A quelques jours du lancement de notre site, qu’il nous soit permis de marquer un temps d’arrêt sur la place que nous souhaitons donner à l’économie et tout particulièrement à l’investigation sur la vie des affaires et des entreprises. Si nous soulevons cette question et invitons à en débattre, c’est pour deux raisons qui se combinent.
La première, c’est que nous avons précisément pour ambition de faire de l’enquête économique en général, et de l’investigation sur les entreprises en particulier, l’un des points forts de notre projet Mediapart. Nous essaierons, en tous cas, de nous en donner les moyens. Mais dans le même temps, nous n’ignorons pas, et c’est la seconde raison, que de toutes les formes de journalisme, celle qui a trait à la vie des entreprises et des affaires est sans doute l’une des plus difficiles.
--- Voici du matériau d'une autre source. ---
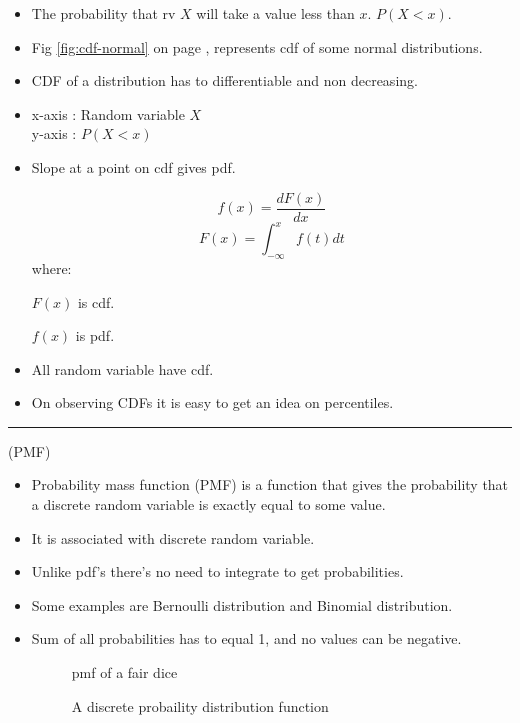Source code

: \documentclass[	DIV=calc,%
paper=a4,%
fontsize=11pt,%
twocolumn]{scrartcl} %
\newcommand{\hformbar}[1]{\vspace{5pt}\hrule\vspace{10pt}} %
\newcommand{\formdesc}[1]{\noindent\textbf{#1}}
\begin{document}
\begin{itemize}
	\item The probability that rv $X$ will take a value less than $x$. $P(X<x)$.
	\item Fig \ref{fig:cdf-normal} on page \pageref{fig:cdf-normal}, represents cdf of some normal distributions.
	\item CDF of a distribution has to differentiable and non decreasing.
	\item x-axis : Random variable $X$ \\ y-axis : $P(X<x)$
	\item Slope at a point on cdf gives pdf.
	
	\begin{equation}
		f(x)=\frac{dF(x)}{dx}
	\end{equation}
	\begin{equation}
		F(x)=\int_{-\infty}^{x}f(t) dt
	\end{equation}
where:

	$F(x)$ is cdf.
	
	$f(x)$ is pdf.
	
	\item All random variable have cdf.
	\item  On observing CDFs it is easy to get an idea on percentiles.
\end{itemize}

\hformbar
\formdesc{Probability mass function:} (PMF)

\begin{itemize}
	\item Probability mass function (PMF) is a function that gives the probability that a discrete random variable is exactly equal to some value.
	\item It is associated with discrete random variable.
	\item Unlike pdf's there's no need to integrate to get probabilities.
	\item Some examples are Bernoulli distribution and Binomial distribution.
	\item Sum of all probabilities has to equal 1, and no values can be negative. 
	\begin{figure}[ht!]
		\centering
		\caption{pmf of a fair dice}
		\graphicspath{ {images/math/} }
		
	\end{figure}
	
	\begin{figure}[ht!]
		\centering
		\caption{A discrete probaility distribution function}
		\graphicspath{ {images/math/} }
		
	\end{figure}

\end{itemize}
\end{document}

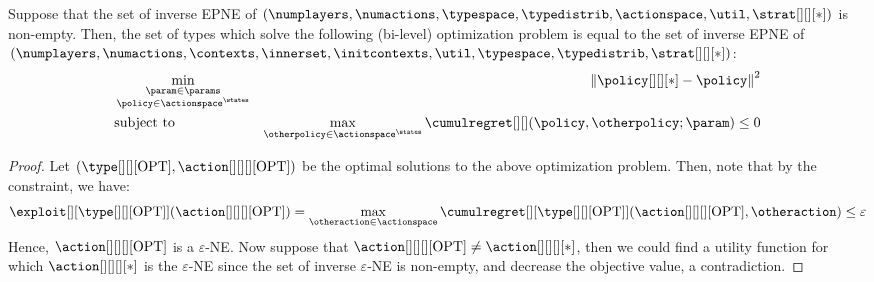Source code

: 




\begin{observation}\label{obs:bne}
    Suppose that the set of inverse EPNE of  $(\numplayers, \numactions, \typespace, \typedistrib, \actionspace, \util, \strat[][][*])$ is non-empty. Then, the set of types which solve the following (bi-level) optimization problem is equal to the set of inverse EPNE of $(\numplayers, \numactions, \contexts, \innerset, \initcontexts, \util, \typespace, \typedistrib, \strat[][][*])$:
    \begin{align}
        & \min_{\substack{\param \in \params \\ \policy \in \actionspace^\states}} &\left\|\policy[][][*] - \policy \right\|^2\\
        &\text{subject to } & \max_{\otherpolicy \in \actionspace^\states} \cumulregret[][](\policy, \otherpolicy; \param) \leq 0
    \end{align}
\end{observation}

\begin{proof}

     Let $(\type[][][\mathrm{OPT}], \action[][][][\mathrm{OPT}])$ be the optimal solutions to the above optimization problem. Then, note that by the constraint, we have:
    \begin{align}
         \exploit[][{\type[][][\mathrm{OPT}]}](\action[][][][\mathrm{OPT}]) =  \max_{\otheraction \in \actionspace}\cumulregret[][{\type[][][\mathrm{OPT}]}](\action[][][][\mathrm{OPT}], \otheraction) \leq \varepsilon
    \end{align}
    Hence, $\action[][][][\mathrm{OPT}]$ is a $\varepsilon$-NE. Now suppose that $\action[][][][\mathrm{OPT}] \neq \action[][][][*]$, then we could find a utility function for which $\action[][][][*]$ is the $\varepsilon$-NE since the set of inverse $\varepsilon$-NE is non-empty, and decrease the objective value, a contradiction.
\end{proof}

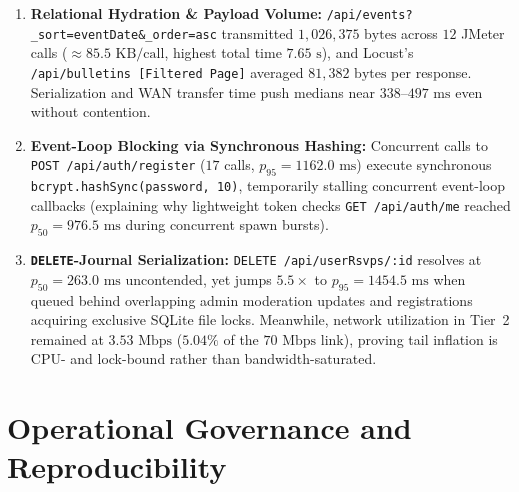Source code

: \documentclass[11pt,letterpaper]{article}
\begin{document}
\begin{enumerate}
  \item \textbf{Relational Hydration \& Payload Volume:} \texttt{/api/events?\_sort=eventDate\&\_order=asc} transmitted $1{,}026{,}375\text{ bytes}$ across $12$ JMeter calls ($\approx 85.5\text{ KB/call}$, highest total time $7.65\text{ s}$), and Locust's \texttt{/api/bulletins [Filtered Page]} averaged $81{,}382\text{ bytes}$ per response. Serialization and WAN transfer time push medians near $338\text{--}497\text{ ms}$ even without contention.
  \item \textbf{Event-Loop Blocking via Synchronous Hashing:} Concurrent calls to \texttt{POST /api/auth/register} ($17$ calls, $p_{95} = 1162.0\text{ ms}$) execute synchronous \texttt{bcrypt.hashSync(password, 10)}, temporarily stalling concurrent event-loop callbacks (explaining why lightweight token checks \texttt{GET /api/auth/me} reached $p_{50} = 976.5\text{ ms}$ during concurrent spawn bursts).
  \item \textbf{\texttt{DELETE}-Journal Serialization:} \texttt{DELETE /api/userRsvps/:id} resolves at $p_{50} = 263.0\text{ ms}$ uncontended, yet jumps $5.5\times$ to $p_{95} = 1454.5\text{ ms}$ when queued behind overlapping admin moderation updates and registrations acquiring exclusive SQLite file locks. Meanwhile, network utilization in Tier~2 remained at $3.53\text{ Mbps}$ ($5.04\%$ of the $70\text{ Mbps}$ link), proving tail inflation is CPU- and lock-bound rather than bandwidth-saturated.
\end{enumerate}

\section{Operational Governance and Reproducibility}
\end{document}
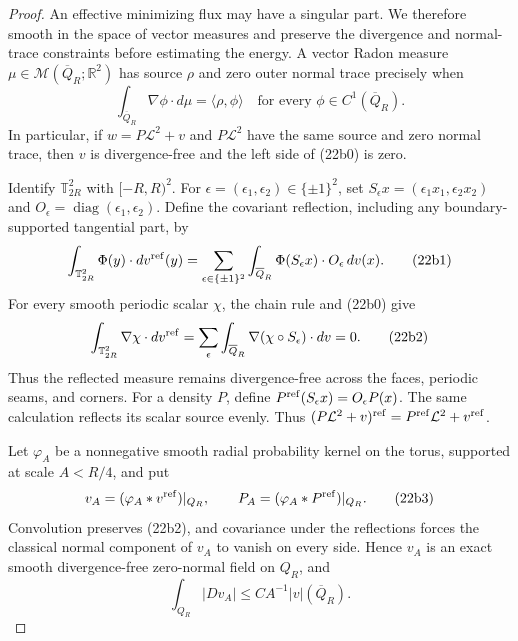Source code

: \documentclass{aomart}
\theoremstyle{definition}
\newcommand{\1}{\mathbf 1}
\begin{document}
\begin{proof}
An effective minimizing flux may have a singular part.  We therefore
smooth in the space of vector measures and preserve the divergence and
normal-trace constraints before estimating the energy.  A vector
Radon measure $\mu\in\mathcal M(\overline Q_ R;\mathbb R^2)$ has
source $\rho$ and zero outer normal trace precisely when
\begin{equation}
\int_ {\overline Q_ R}\nabla\phi\cdot d\mu
=\langle\rho,\phi\rangle
\quad\text{for every }\phi\in C^1(\overline Q_ R).
\tag{22b0}
\end{equation}
In particular, if $w=P\mathcal L^2+v$ and $P\mathcal L^2$ have
the same source and zero normal trace, then $v$ is divergence-free
and the left side of (22b0) is zero.

Identify $\mathbb T_ {2R}^2$ with $[-R,R)^2$.  For
$\epsilon=(\epsilon_ 1,\epsilon_ 2)\in\{\pm1\}^2$, set
$S_ \epsilon x=(\epsilon_ 1x_ 1,\epsilon_ 2x_ 2)$ and
$O_ \epsilon=\operatorname {diag}(\epsilon_ 1,\epsilon_ 2)$.  Define
the covariant reflection, including any boundary-supported tangential
part, by
\begin{equation}
\int_ {\mathbb T_ {2R}^2}\Phi(y)\cdot dv^{\rm ref}(y)
=\sum_ {\epsilon\in\{\pm1\}^2}\int_ {\overline Q_ R}
\Phi(S_ \epsilon x)\cdot O_ \epsilon\,dv(x).
\tag{22b1}
\end{equation}
For every smooth periodic scalar $\chi$, the chain rule and (22b0)
give
\begin{equation}
\int_ {\mathbb T_ {2R}^2}\nabla\chi\cdot dv^{\rm ref}
=\sum_ \epsilon\int_ {\overline Q_ R}
\nabla(\chi\circ S_ \epsilon)\cdot dv=0.
\tag{22b2}
\end{equation}
Thus the reflected measure remains divergence-free across the faces,
periodic seams, and corners.  For a density $P$, define
$P^{\rm ref}(S_ \epsilon x)=O_ \epsilon P(x)$.  The same calculation
reflects its scalar source evenly.  Thus
$(P\mathcal L^2+v)^{\rm ref}=P^{\rm ref}\mathcal L^2+v^{\rm ref}$.

Let $\varphi_ A$ be a nonnegative smooth radial probability kernel on
the torus, supported at scale $A<R/4$, and put
\begin{equation}
v_ A=(\varphi_ A*v^{\rm ref})|_ {Q_ R},\qquad
P_ A=(\varphi_ A*P^{\rm ref})|_ {Q_ R}.
\tag{22b3}
\end{equation}
Convolution preserves (22b2), and covariance under the reflections
forces the classical normal component of $v_ A$ to vanish on every
side.  Hence $v_ A$ is an exact smooth divergence-free zero-normal
field on $Q_ R$, and
\begin{equation}
\int_ {Q_ R}|Dv_ A|\leq CA^{-1}|v|(\overline Q_ R).
\tag{22b4}
\end{equation}


\end{proof}
\end{document}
Il est aisé de comprendre les obstacles sur lesquels bute souvent le journalisme économique. Obéissant à un principe de fonctionnement quasi-monarchique, l’entreprise est, par construction, un lieu où l’information est d’abord détenue par celui qui la dirige ou ceux qui la possèdent, le chef d’entreprise et ses actionnaires. Et les lieux de contre-pouvoirs sont faibles ou quasi-inexistants. Même les conseils d’administration les plus prestigieux, ceux où siège le gotha parisien des affaires, ne sont le plus souvent mis dans la confidence des projets importants (plans sociaux, opération financière, etc.) qu’en fin de course. Et ces délibérations sont secrètes.
En d’autres domaines, un journaliste peut jouer de la pluralité des pouvoirs. Enquêtant sur une affaire importante qui porte sur la politique intérieure, un journaliste a de nombreux lieux de pouvoirs qu’il peut scruter pour mener à terme ses investigations. Des ministres jusqu’aux membres des cabinets ministériels en passant par les dirigeants des partis, les hauts fonctionnaires, il peut jouer de la complexité de la machine publique ou politique pour avancer, déjouer les pièges ou les manipulations.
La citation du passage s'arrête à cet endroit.